A New Benchmark Milestone for Android Gaming Phones
The RedMagic 11S Pro+ has set a new performance milestone, becoming the first Android phone reported to exceed 4,000 points in Geekbench 6 single-core tests. Listings on the benchmarking platform under the model number nubia NX809J show multiple runs with scores in the high 3,900s, and at least one now-removed entry around 4,010 points. Multi-core scores also surpass 12,000 in some runs, underscoring how aggressively RedMagic is pushing Android flagship performance. This breakthrough matters because single-core benchmark results are often a strong indicator of how fast a device feels in everyday tasks, from app launches to web browsing.
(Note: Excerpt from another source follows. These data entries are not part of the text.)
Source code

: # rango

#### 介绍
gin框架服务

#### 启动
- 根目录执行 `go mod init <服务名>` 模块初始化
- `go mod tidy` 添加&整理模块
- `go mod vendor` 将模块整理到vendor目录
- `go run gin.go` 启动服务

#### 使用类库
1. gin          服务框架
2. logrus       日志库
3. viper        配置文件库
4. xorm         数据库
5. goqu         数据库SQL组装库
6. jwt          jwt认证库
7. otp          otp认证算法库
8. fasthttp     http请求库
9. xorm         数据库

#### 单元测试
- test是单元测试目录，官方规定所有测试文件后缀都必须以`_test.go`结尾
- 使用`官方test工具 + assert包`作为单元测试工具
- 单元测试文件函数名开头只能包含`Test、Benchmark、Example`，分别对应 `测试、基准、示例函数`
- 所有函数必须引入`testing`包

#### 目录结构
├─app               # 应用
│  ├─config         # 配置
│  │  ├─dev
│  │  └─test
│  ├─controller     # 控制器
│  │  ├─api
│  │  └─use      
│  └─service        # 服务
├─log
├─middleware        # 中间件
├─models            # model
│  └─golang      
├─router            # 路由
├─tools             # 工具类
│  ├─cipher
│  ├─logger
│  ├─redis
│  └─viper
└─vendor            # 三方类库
By overtaking previous Android results on Geekbench 6, the RedMagic 11S Pro+ signals a new ceiling for mobile CPUs and positions itself as a frontrunner in the high-end gaming phone segment, where raw speed is a key selling point.

Inside the Geekbench 6 Score: Hardware Tuning and Chip Selection
Behind the headline single-core benchmark figure is a combination of silicon selection and aggressive tuning. Geekbench identifies the RedMagic 11S Pro+ test unit as using a "QTI SM8850" chip clocked at up to 3,628 MHz across eight cores, deviating from the usual ARMv8 labeling seen on many Qualcomm-based phones. RedMagic has recently highlighted its process of cherry-picking what it calls the “best of the best” Snapdragon 8 Elite Gen 5 chips, effectively binning higher-quality silicon capable of sustaining higher clocks. This strategy, paired with device-level overclocking, helps explain the exceptional Geekbench 6 score. However, it also raises questions about consistency: will all retail units hit similar numbers, or are these results representative of ideal laboratory conditions? For power users, this underscores the importance of looking beyond a single benchmark run when judging Android flagship performance.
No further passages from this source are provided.